BRIN Kembangkan Biomaterial Gigi Lokal

BRIN Kembangkan Biomaterial Berbasis Biomassa Lokal untuk Perawatan Gigi: Terobosan Kemandirian Alkes Nasional
Ketergantungan sektor kedokteran gigi Indonesia terhadap produk material medis impor masih menjadi tantangan struktural yang besar hingga saat ini. Mulai dari bahan penambalan gigi, material regenerasi tulang (bone graft), hingga bahan pelapis saluran akar, mayoritas masih didatangkan dari luar negeri. Tingginya angka impor ini tidak hanya berdampak pada pembengkakan biaya operasional klinis, tetapi juga membatasi keterjangkauan akses perawatan mutakhir bagi masyarakat luas di berbagai daerah.

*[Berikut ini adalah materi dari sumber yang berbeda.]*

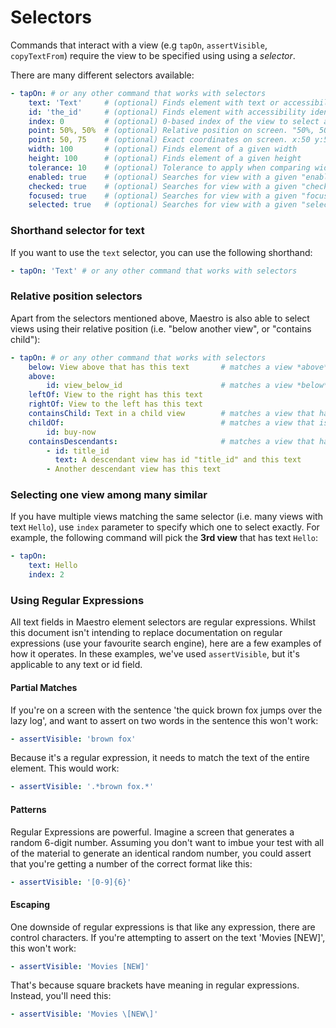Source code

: # Selectors

Commands that interact with a view (e.g `tapOn`, `assertVisible`, `copyTextFrom`) require the view to be specified using using a _selector_.

There are many different selectors available:

```yaml
- tapOn: # or any other command that works with selectors
    text: 'Text'     # (optional) Finds element with text or accessibility text that matches the regular expression
    id: 'the_id'     # (optional) Finds element with accessibility identifier that matches the regular expression
    index: 0         # (optional) 0-based index of the view to select among those that match all other criteria
    point: 50%, 50%  # (optional) Relative position on screen. "50%, 50%" is the middle of screen
    point: 50, 75    # (optional) Exact coordinates on screen. x:50 y:50, in pixels
    width: 100       # (optional) Finds element of a given width
    height: 100      # (optional) Finds element of a given height
    tolerance: 10    # (optional) Tolerance to apply when comparing width and height
    enabled: true    # (optional) Searches for view with a given "enabled" state
    checked: true    # (optional) Searches for view with a given "checked" state
    focused: true    # (optional) Searches for view with a given "focused" state
    selected: true   # (optional) Searches for view with a given "selected" state
```

### Shorthand selector for text

If you want to use the `text` selector, you can use the following shorthand:

```yaml
- tapOn: 'Text' # or any other command that works with selectors
```

### Relative position selectors

Apart from the selectors mentioned above, Maestro is also able to select views using their relative position (i.e. "below another view", or "contains child"):

```yaml
- tapOn: # or any other command that works with selectors
    below: View above that has this text       # matches a view *above* that has the given text
    above:
        id: view_below_id                      # matches a view *below* that has the given id
    leftOf: View to the right has this text
    rightOf: View to the left has this text
    containsChild: Text in a child view        # matches a view that has a *direct* child view with the given text
    childOf:                                   # matches a view that is a child of a view with id "buy-now"
        id: buy-now
    containsDescendants:                       # matches a view that has all the descendant views given below
        - id: title_id
          text: A descendant view has id "title_id" and this text
        - Another descendant view has this text
```

### Selecting one view among many similar

If you have multiple views matching the same selector (i.e. many views with text `Hello`), use `index` parameter to specify which one to select exactly. For example, the following command will pick the **3rd view** that has text `Hello`:

```yaml
- tapOn:
    text: Hello
    index: 2
```

### Using Regular Expressions

All text fields in Maestro element selectors are regular expressions. Whilst this document isn't intending to replace documentation on regular expressions (use your favourite search engine), here are a few examples of how it operates. In these examples, we've used `assertVisible`, but it's applicable to any text or id field.

#### Partial Matches

If you're on a screen with the sentence 'the quick brown fox jumps over the lazy log', and want to assert on two words in the sentence this won't work:

```yaml
- assertVisible: 'brown fox'
```

Because it's a regular expression, it needs to match the text of the entire element. This would work:

```yaml
- assertVisible: '.*brown fox.*'
```

#### Patterns

Regular Expressions are powerful. Imagine a screen that generates a random 6-digit number. Assuming you don't want to imbue your test with all of the material to generate an identical random number, you could assert that you're getting a number of the correct format like this:

```yaml
- assertVisible: '[0-9]{6}'
```

#### Escaping

One downside of regular expressions is that like any expression, there are control characters. If you're attempting to assert on the text 'Movies \[NEW]', this won't work:

```yaml
- assertVisible: 'Movies [NEW]'
```

That's because square brackets have meaning in regular expressions. Instead, you'll need this:

```yaml
- assertVisible: 'Movies \[NEW\]'
```

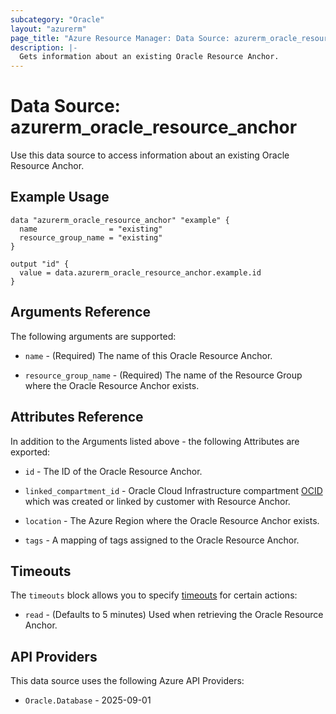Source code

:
 ```yaml
---
subcategory: "Oracle"
layout: "azurerm"
page_title: "Azure Resource Manager: Data Source: azurerm_oracle_resource_anchor"
description: |-
  Gets information about an existing Oracle Resource Anchor.
---
```


# Data Source: azurerm_oracle_resource_anchor

Use this data source to access information about an existing Oracle Resource Anchor.

## Example Usage

```hcl
data "azurerm_oracle_resource_anchor" "example" {
  name                = "existing"
  resource_group_name = "existing"
}

output "id" {
  value = data.azurerm_oracle_resource_anchor.example.id
}
```

## Arguments Reference

The following arguments are supported:

* `name` - (Required) The name of this Oracle Resource Anchor.

* `resource_group_name` - (Required) The name of the Resource Group where the Oracle Resource Anchor exists.

## Attributes Reference

In addition to the Arguments listed above - the following Attributes are exported: 

* `id` - The ID of the Oracle Resource Anchor.

* `linked_compartment_id` - Oracle Cloud Infrastructure compartment [OCID](https://docs.oracle.com/en-us/iaas/Content/General/Concepts/identifiers.htm) which was created or linked by customer with Resource Anchor.

* `location` - The Azure Region where the Oracle Resource Anchor exists.

* `tags` - A mapping of tags assigned to the Oracle Resource Anchor.

## Timeouts

The `timeouts` block allows you to specify [timeouts](https://developer.hashicorp.com/terraform/language/resources/configure#define-operation-timeouts) for certain actions:

* `read` - (Defaults to 5 minutes) Used when retrieving the Oracle Resource Anchor.

## API Providers
<!-- This section is generated, changes will be overwritten -->
This data source uses the following Azure API Providers:

* `Oracle.Database` - 2025-09-01

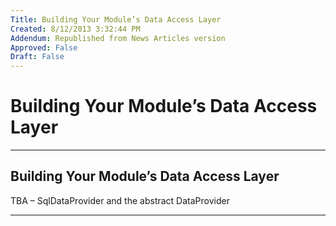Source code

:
 ```yaml
---
Title: Building Your Module’s Data Access Layer
Created: 8/12/2013 3:32:44 PM
Addendum: Republished from News Articles version
Approved: False
Draft: False
---
```

# Building Your Module’s Data Access Layer

---

## Building Your Module’s Data Access Layer


TBA – SqlDataProvider and the abstract DataProvider



---

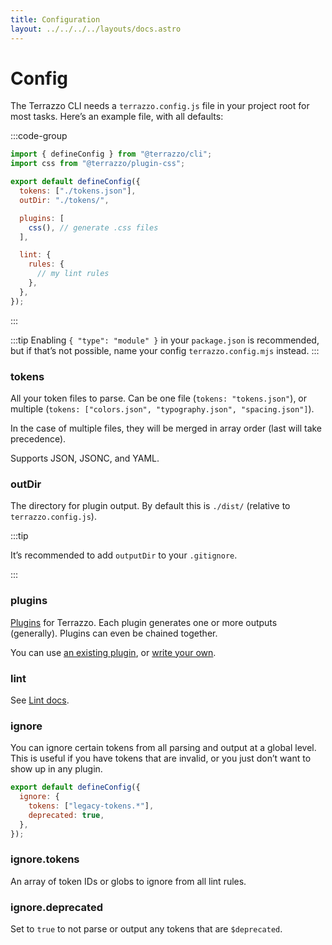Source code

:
 ```yaml
---
title: Configuration
layout: ../../../../layouts/docs.astro
---
```


# Config

The Terrazzo CLI needs a `terrazzo.config.js` file in your project root for most tasks. Here’s an example file, with all defaults:

:::code-group

```js [terrazzo.config.js]
import { defineConfig } from "@terrazzo/cli";
import css from "@terrazzo/plugin-css";

export default defineConfig({
  tokens: ["./tokens.json"],
  outDir: "./tokens/",

  plugins: [
    css(), // generate .css files
  ],

  lint: {
    rules: {
      // my lint rules
    },
  },
});
```

:::

:::tip
Enabling `{ "type": "module" }` in your `package.json` is recommended, but if that’s not possible, name your config `terrazzo.config.mjs` instead.
:::

### tokens

All your token files to parse. Can be one file (`tokens: "tokens.json"`), or multiple (`tokens: ["colors.json", "typography.json", "spacing.json"]`).

In the case of multiple files, they will be merged in array order (last will take precedence).

Supports JSON, JSONC, and YAML.

### outDir

The directory for plugin output. By default this is `./dist/` (relative to `terrazzo.config.js`).

:::tip

It’s recommended to add `outputDir` to your `.gitignore`.

:::

### plugins

[Plugins](/docs/cli/integrations) for Terrazzo. Each plugin generates one or more outputs (generally). Plugins can even be chained together.

You can use [an existing plugin](/docs/cli/integrations), or [write your own](/docs/cli/api/plugin-development).

### lint

See [Lint docs](/docs/cli/lint).

### ignore

You can ignore certain tokens from all parsing and output at a global level. This is useful if you have tokens that are invalid, or you just don’t want to show up in any plugin.

```js
export default defineConfig({
  ignore: {
    tokens: ["legacy-tokens.*"],
    deprecated: true,
  },
});
```

### ignore.tokens

An array of token IDs or globs to ignore from all lint rules.

### ignore.deprecated

Set to `true` to not parse or output any tokens that are `$deprecated`.
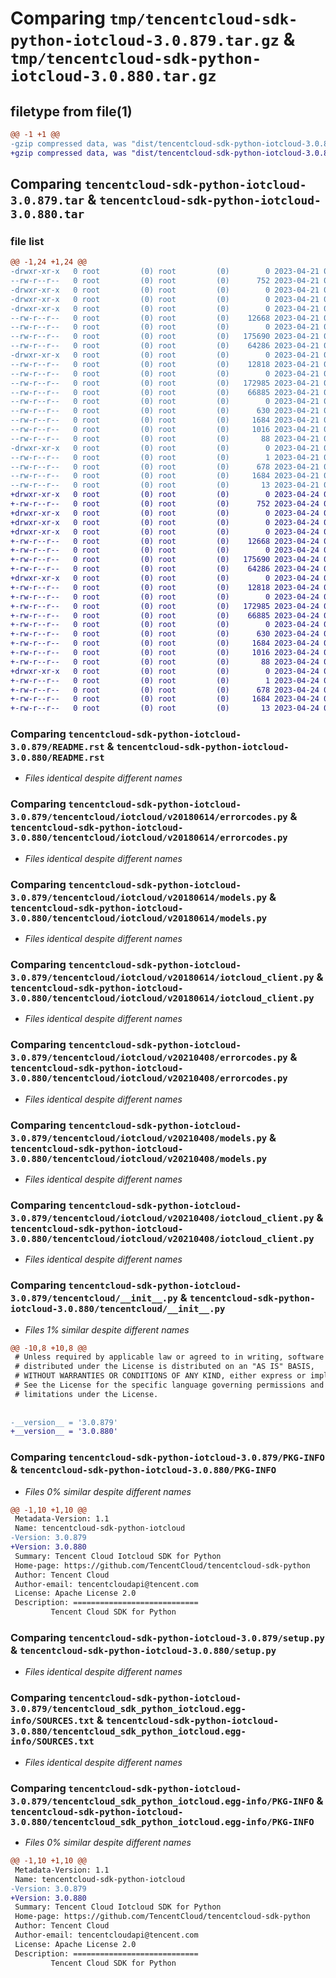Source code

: # Comparing `tmp/tencentcloud-sdk-python-iotcloud-3.0.879.tar.gz` & `tmp/tencentcloud-sdk-python-iotcloud-3.0.880.tar.gz`

## filetype from file(1)

```diff
@@ -1 +1 @@
-gzip compressed data, was "dist/tencentcloud-sdk-python-iotcloud-3.0.879.tar", last modified: Fri Apr 21 00:47:31 2023, max compression
+gzip compressed data, was "dist/tencentcloud-sdk-python-iotcloud-3.0.880.tar", last modified: Mon Apr 24 03:11:44 2023, max compression
```

## Comparing `tencentcloud-sdk-python-iotcloud-3.0.879.tar` & `tencentcloud-sdk-python-iotcloud-3.0.880.tar`

### file list

```diff
@@ -1,24 +1,24 @@
-drwxr-xr-x   0 root         (0) root         (0)        0 2023-04-21 00:47:31.000000 tencentcloud-sdk-python-iotcloud-3.0.879/
--rw-r--r--   0 root         (0) root         (0)      752 2023-04-21 00:47:31.000000 tencentcloud-sdk-python-iotcloud-3.0.879/README.rst
-drwxr-xr-x   0 root         (0) root         (0)        0 2023-04-21 00:47:31.000000 tencentcloud-sdk-python-iotcloud-3.0.879/tencentcloud/
-drwxr-xr-x   0 root         (0) root         (0)        0 2023-04-21 00:47:31.000000 tencentcloud-sdk-python-iotcloud-3.0.879/tencentcloud/iotcloud/
-drwxr-xr-x   0 root         (0) root         (0)        0 2023-04-21 00:47:31.000000 tencentcloud-sdk-python-iotcloud-3.0.879/tencentcloud/iotcloud/v20180614/
--rw-r--r--   0 root         (0) root         (0)    12668 2023-04-21 00:47:31.000000 tencentcloud-sdk-python-iotcloud-3.0.879/tencentcloud/iotcloud/v20180614/errorcodes.py
--rw-r--r--   0 root         (0) root         (0)        0 2023-04-21 00:47:31.000000 tencentcloud-sdk-python-iotcloud-3.0.879/tencentcloud/iotcloud/v20180614/__init__.py
--rw-r--r--   0 root         (0) root         (0)   175690 2023-04-21 00:47:31.000000 tencentcloud-sdk-python-iotcloud-3.0.879/tencentcloud/iotcloud/v20180614/models.py
--rw-r--r--   0 root         (0) root         (0)    64286 2023-04-21 00:47:31.000000 tencentcloud-sdk-python-iotcloud-3.0.879/tencentcloud/iotcloud/v20180614/iotcloud_client.py
-drwxr-xr-x   0 root         (0) root         (0)        0 2023-04-21 00:47:31.000000 tencentcloud-sdk-python-iotcloud-3.0.879/tencentcloud/iotcloud/v20210408/
--rw-r--r--   0 root         (0) root         (0)    12818 2023-04-21 00:47:31.000000 tencentcloud-sdk-python-iotcloud-3.0.879/tencentcloud/iotcloud/v20210408/errorcodes.py
--rw-r--r--   0 root         (0) root         (0)        0 2023-04-21 00:47:31.000000 tencentcloud-sdk-python-iotcloud-3.0.879/tencentcloud/iotcloud/v20210408/__init__.py
--rw-r--r--   0 root         (0) root         (0)   172985 2023-04-21 00:47:31.000000 tencentcloud-sdk-python-iotcloud-3.0.879/tencentcloud/iotcloud/v20210408/models.py
--rw-r--r--   0 root         (0) root         (0)    66885 2023-04-21 00:47:31.000000 tencentcloud-sdk-python-iotcloud-3.0.879/tencentcloud/iotcloud/v20210408/iotcloud_client.py
--rw-r--r--   0 root         (0) root         (0)        0 2023-04-21 00:47:31.000000 tencentcloud-sdk-python-iotcloud-3.0.879/tencentcloud/iotcloud/__init__.py
--rw-r--r--   0 root         (0) root         (0)      630 2023-04-21 00:47:31.000000 tencentcloud-sdk-python-iotcloud-3.0.879/tencentcloud/__init__.py
--rw-r--r--   0 root         (0) root         (0)     1684 2023-04-21 00:47:31.000000 tencentcloud-sdk-python-iotcloud-3.0.879/PKG-INFO
--rw-r--r--   0 root         (0) root         (0)     1016 2023-04-21 00:47:31.000000 tencentcloud-sdk-python-iotcloud-3.0.879/setup.py
--rw-r--r--   0 root         (0) root         (0)       88 2023-04-21 00:47:31.000000 tencentcloud-sdk-python-iotcloud-3.0.879/setup.cfg
-drwxr-xr-x   0 root         (0) root         (0)        0 2023-04-21 00:47:31.000000 tencentcloud-sdk-python-iotcloud-3.0.879/tencentcloud_sdk_python_iotcloud.egg-info/
--rw-r--r--   0 root         (0) root         (0)        1 2023-04-21 00:47:31.000000 tencentcloud-sdk-python-iotcloud-3.0.879/tencentcloud_sdk_python_iotcloud.egg-info/dependency_links.txt
--rw-r--r--   0 root         (0) root         (0)      678 2023-04-21 00:47:31.000000 tencentcloud-sdk-python-iotcloud-3.0.879/tencentcloud_sdk_python_iotcloud.egg-info/SOURCES.txt
--rw-r--r--   0 root         (0) root         (0)     1684 2023-04-21 00:47:31.000000 tencentcloud-sdk-python-iotcloud-3.0.879/tencentcloud_sdk_python_iotcloud.egg-info/PKG-INFO
--rw-r--r--   0 root         (0) root         (0)       13 2023-04-21 00:47:31.000000 tencentcloud-sdk-python-iotcloud-3.0.879/tencentcloud_sdk_python_iotcloud.egg-info/top_level.txt
+drwxr-xr-x   0 root         (0) root         (0)        0 2023-04-24 03:11:44.000000 tencentcloud-sdk-python-iotcloud-3.0.880/
+-rw-r--r--   0 root         (0) root         (0)      752 2023-04-24 03:11:44.000000 tencentcloud-sdk-python-iotcloud-3.0.880/README.rst
+drwxr-xr-x   0 root         (0) root         (0)        0 2023-04-24 03:11:44.000000 tencentcloud-sdk-python-iotcloud-3.0.880/tencentcloud/
+drwxr-xr-x   0 root         (0) root         (0)        0 2023-04-24 03:11:44.000000 tencentcloud-sdk-python-iotcloud-3.0.880/tencentcloud/iotcloud/
+drwxr-xr-x   0 root         (0) root         (0)        0 2023-04-24 03:11:44.000000 tencentcloud-sdk-python-iotcloud-3.0.880/tencentcloud/iotcloud/v20180614/
+-rw-r--r--   0 root         (0) root         (0)    12668 2023-04-24 03:11:44.000000 tencentcloud-sdk-python-iotcloud-3.0.880/tencentcloud/iotcloud/v20180614/errorcodes.py
+-rw-r--r--   0 root         (0) root         (0)        0 2023-04-24 03:11:44.000000 tencentcloud-sdk-python-iotcloud-3.0.880/tencentcloud/iotcloud/v20180614/__init__.py
+-rw-r--r--   0 root         (0) root         (0)   175690 2023-04-24 03:11:44.000000 tencentcloud-sdk-python-iotcloud-3.0.880/tencentcloud/iotcloud/v20180614/models.py
+-rw-r--r--   0 root         (0) root         (0)    64286 2023-04-24 03:11:44.000000 tencentcloud-sdk-python-iotcloud-3.0.880/tencentcloud/iotcloud/v20180614/iotcloud_client.py
+drwxr-xr-x   0 root         (0) root         (0)        0 2023-04-24 03:11:44.000000 tencentcloud-sdk-python-iotcloud-3.0.880/tencentcloud/iotcloud/v20210408/
+-rw-r--r--   0 root         (0) root         (0)    12818 2023-04-24 03:11:44.000000 tencentcloud-sdk-python-iotcloud-3.0.880/tencentcloud/iotcloud/v20210408/errorcodes.py
+-rw-r--r--   0 root         (0) root         (0)        0 2023-04-24 03:11:44.000000 tencentcloud-sdk-python-iotcloud-3.0.880/tencentcloud/iotcloud/v20210408/__init__.py
+-rw-r--r--   0 root         (0) root         (0)   172985 2023-04-24 03:11:44.000000 tencentcloud-sdk-python-iotcloud-3.0.880/tencentcloud/iotcloud/v20210408/models.py
+-rw-r--r--   0 root         (0) root         (0)    66885 2023-04-24 03:11:44.000000 tencentcloud-sdk-python-iotcloud-3.0.880/tencentcloud/iotcloud/v20210408/iotcloud_client.py
+-rw-r--r--   0 root         (0) root         (0)        0 2023-04-24 03:11:44.000000 tencentcloud-sdk-python-iotcloud-3.0.880/tencentcloud/iotcloud/__init__.py
+-rw-r--r--   0 root         (0) root         (0)      630 2023-04-24 03:11:44.000000 tencentcloud-sdk-python-iotcloud-3.0.880/tencentcloud/__init__.py
+-rw-r--r--   0 root         (0) root         (0)     1684 2023-04-24 03:11:44.000000 tencentcloud-sdk-python-iotcloud-3.0.880/PKG-INFO
+-rw-r--r--   0 root         (0) root         (0)     1016 2023-04-24 03:11:44.000000 tencentcloud-sdk-python-iotcloud-3.0.880/setup.py
+-rw-r--r--   0 root         (0) root         (0)       88 2023-04-24 03:11:44.000000 tencentcloud-sdk-python-iotcloud-3.0.880/setup.cfg
+drwxr-xr-x   0 root         (0) root         (0)        0 2023-04-24 03:11:44.000000 tencentcloud-sdk-python-iotcloud-3.0.880/tencentcloud_sdk_python_iotcloud.egg-info/
+-rw-r--r--   0 root         (0) root         (0)        1 2023-04-24 03:11:44.000000 tencentcloud-sdk-python-iotcloud-3.0.880/tencentcloud_sdk_python_iotcloud.egg-info/dependency_links.txt
+-rw-r--r--   0 root         (0) root         (0)      678 2023-04-24 03:11:44.000000 tencentcloud-sdk-python-iotcloud-3.0.880/tencentcloud_sdk_python_iotcloud.egg-info/SOURCES.txt
+-rw-r--r--   0 root         (0) root         (0)     1684 2023-04-24 03:11:44.000000 tencentcloud-sdk-python-iotcloud-3.0.880/tencentcloud_sdk_python_iotcloud.egg-info/PKG-INFO
+-rw-r--r--   0 root         (0) root         (0)       13 2023-04-24 03:11:44.000000 tencentcloud-sdk-python-iotcloud-3.0.880/tencentcloud_sdk_python_iotcloud.egg-info/top_level.txt
```

### Comparing `tencentcloud-sdk-python-iotcloud-3.0.879/README.rst` & `tencentcloud-sdk-python-iotcloud-3.0.880/README.rst`

 * *Files identical despite different names*

### Comparing `tencentcloud-sdk-python-iotcloud-3.0.879/tencentcloud/iotcloud/v20180614/errorcodes.py` & `tencentcloud-sdk-python-iotcloud-3.0.880/tencentcloud/iotcloud/v20180614/errorcodes.py`

 * *Files identical despite different names*

### Comparing `tencentcloud-sdk-python-iotcloud-3.0.879/tencentcloud/iotcloud/v20180614/models.py` & `tencentcloud-sdk-python-iotcloud-3.0.880/tencentcloud/iotcloud/v20180614/models.py`

 * *Files identical despite different names*

### Comparing `tencentcloud-sdk-python-iotcloud-3.0.879/tencentcloud/iotcloud/v20180614/iotcloud_client.py` & `tencentcloud-sdk-python-iotcloud-3.0.880/tencentcloud/iotcloud/v20180614/iotcloud_client.py`

 * *Files identical despite different names*

### Comparing `tencentcloud-sdk-python-iotcloud-3.0.879/tencentcloud/iotcloud/v20210408/errorcodes.py` & `tencentcloud-sdk-python-iotcloud-3.0.880/tencentcloud/iotcloud/v20210408/errorcodes.py`

 * *Files identical despite different names*

### Comparing `tencentcloud-sdk-python-iotcloud-3.0.879/tencentcloud/iotcloud/v20210408/models.py` & `tencentcloud-sdk-python-iotcloud-3.0.880/tencentcloud/iotcloud/v20210408/models.py`

 * *Files identical despite different names*

### Comparing `tencentcloud-sdk-python-iotcloud-3.0.879/tencentcloud/iotcloud/v20210408/iotcloud_client.py` & `tencentcloud-sdk-python-iotcloud-3.0.880/tencentcloud/iotcloud/v20210408/iotcloud_client.py`

 * *Files identical despite different names*

### Comparing `tencentcloud-sdk-python-iotcloud-3.0.879/tencentcloud/__init__.py` & `tencentcloud-sdk-python-iotcloud-3.0.880/tencentcloud/__init__.py`

 * *Files 1% similar despite different names*

```diff
@@ -10,8 +10,8 @@
 # Unless required by applicable law or agreed to in writing, software
 # distributed under the License is distributed on an "AS IS" BASIS,
 # WITHOUT WARRANTIES OR CONDITIONS OF ANY KIND, either express or implied.
 # See the License for the specific language governing permissions and
 # limitations under the License.
 
 
-__version__ = '3.0.879'
+__version__ = '3.0.880'
```

### Comparing `tencentcloud-sdk-python-iotcloud-3.0.879/PKG-INFO` & `tencentcloud-sdk-python-iotcloud-3.0.880/PKG-INFO`

 * *Files 0% similar despite different names*

```diff
@@ -1,10 +1,10 @@
 Metadata-Version: 1.1
 Name: tencentcloud-sdk-python-iotcloud
-Version: 3.0.879
+Version: 3.0.880
 Summary: Tencent Cloud Iotcloud SDK for Python
 Home-page: https://github.com/TencentCloud/tencentcloud-sdk-python
 Author: Tencent Cloud
 Author-email: tencentcloudapi@tencent.com
 License: Apache License 2.0
 Description: ============================
         Tencent Cloud SDK for Python
```

### Comparing `tencentcloud-sdk-python-iotcloud-3.0.879/setup.py` & `tencentcloud-sdk-python-iotcloud-3.0.880/setup.py`

 * *Files identical despite different names*

### Comparing `tencentcloud-sdk-python-iotcloud-3.0.879/tencentcloud_sdk_python_iotcloud.egg-info/SOURCES.txt` & `tencentcloud-sdk-python-iotcloud-3.0.880/tencentcloud_sdk_python_iotcloud.egg-info/SOURCES.txt`

 * *Files identical despite different names*

### Comparing `tencentcloud-sdk-python-iotcloud-3.0.879/tencentcloud_sdk_python_iotcloud.egg-info/PKG-INFO` & `tencentcloud-sdk-python-iotcloud-3.0.880/tencentcloud_sdk_python_iotcloud.egg-info/PKG-INFO`

 * *Files 0% similar despite different names*

```diff
@@ -1,10 +1,10 @@
 Metadata-Version: 1.1
 Name: tencentcloud-sdk-python-iotcloud
-Version: 3.0.879
+Version: 3.0.880
 Summary: Tencent Cloud Iotcloud SDK for Python
 Home-page: https://github.com/TencentCloud/tencentcloud-sdk-python
 Author: Tencent Cloud
 Author-email: tencentcloudapi@tencent.com
 License: Apache License 2.0
 Description: ============================
         Tencent Cloud SDK for Python
```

Menyikapi urgensi tersebut, Badan Riset dan Inovasi Nasional (BRIN) menginisiasi sebuah langkah strategis dengan mengembangkan teknologi biomaterial mutakhir berbasis biomassa lokal. Inovasi ini memanfaatkan potensi kekayaan hayati asli Indonesia sebagai bahan baku dasar pembuatan material kedokteran gigi. Langkah progresif ini menjadi angin segar bagi para Tenaga Medis untuk menyongsong era kemandirian alat kesehatan (alkes) yang berkualitas, aman, dan ekonomis di seluruh jaringan Pelayanan Kesehatan nasional.
Pemanfaatan Riset: Mengubah Limbah Alami Menjadi Material Medis Berharga
Riset yang digawangi oleh pusat riset biomaterial BRIN ini berfokus pada pengolahan produk sampingan agroindustri dan komoditas lokal menjadi senyawa bernilai medis tinggi (high-value biomaterials). Beberapa fokus pengembangan biomaterial dental berbasis biomassa lokal ini meliputi:
Sintesis Hidroksiapatit dari Tulang Ikan dan Cangkang Telur: Mengonversi limbah kalsium alami menjadi perancah tulang (bone scaffold) dan bahan kaping pulpa (pulp capping) yang memiliki biokompatibilitas sangat tinggi dengan jaringan ikat manusia.
Pemanfaatan Selulosa Mikrobial dan Kitosa Komoditas Laut: Diolah menjadi membran regenerasi jaringan terpandu (Guided Tissue Regeneration) yang sangat vital untuk menunjang keberhasilan operasi gusi dan penempatan implan gigi.
Ekstrak Herbal Lokal sebagai Agen Antimikroba Alami: Mengintegrasikan senyawa aktif tanaman obat Indonesia ke dalam bahan semen saluran akar untuk membasmi koloni bakteri patogen secara optimal tanpa memicu efek toksik.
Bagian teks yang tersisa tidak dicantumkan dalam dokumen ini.